The policy you noted needs to be read in conjunction with another policy (I think we’ll be redoing policies to put the policies together to simplify this). For the individuals who are receiving 10-day notices, we have sufficient information to determine their eligibility, the information just hasn’t been verified. In other words, they have reported an income to us, so we have the information available; but if the information we have conflicts with the electronic data source as outlined by federal rules relating to reasonable compatibility, we must verify it under G-114, which allows 10 days. Policy I-220 and the 30-day allowance would apply only if there were information completely unavailable (missing). There is a difference between information that is unverified and information that is unavailable. So, for example, that is why we are giving 30 days to the clients who are still in ANSWER and haven’t moved to Curam yet, because there is information they must submit to us for us to determine their eligibility.

policy I-220 says:
“If the system cannot complete an ex parte renewal because sufficient information to determine eligibility is not available through existing data sources, then the individual will be required to provide the necessary information. … The individual will be given 30 days from the date of renewal form to provide any necessary information and return the form to the agency.”

The 10-day limit is contained in another part of the policy, G-114:
“Verification must first occur through electronic sources. If unable to obtain verification though electronic sources, verification will be required from the client and a 10 day notice will be sent requesting the required verification.”
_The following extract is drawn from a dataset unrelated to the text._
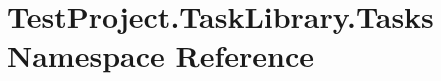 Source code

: \hypertarget{namespace_test_project_1_1_task_library_1_1_tasks}{}\section{Test\+Project.\+Task\+Library.\+Tasks Namespace Reference}
\label{namespace_test_project_1_1_task_library_1_1_tasks}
DHS appears to be noting that if the state receives information that someone’s income has changed (or in this case, initiates its own investigation and identifies changes in income) it can legally demand income verification documents within 10 days. This much is true. However, the state is legally mandated to do a renewal process. It’s months (for some beneficiaries more than a year) late in initiating that process. The system it put in place — checking for changes in income, auto-renewing anyone with a change in income less than 10 percent, and sending income-verification letters for anyone with a change in income more than 10 percent — that is the state’s renewal process for those beneficiaries. Indeed, DHS officials have stated directly that they are doing this in lieu of the required renewal process. And the law is crystal clear that the renewal process demands 30 days for beneficiaries to respond. The fact that the state can, legally if needlessly, troll the rolls for income changes and make those beneficiaries jump through additional hoops on a 10-day deadline, is not directly relevant to the issue at hand. The state can do that on an ongoing basis throughout the year; it still needs to do a proper renewal process, including giving beneficiaries 30 days to respond.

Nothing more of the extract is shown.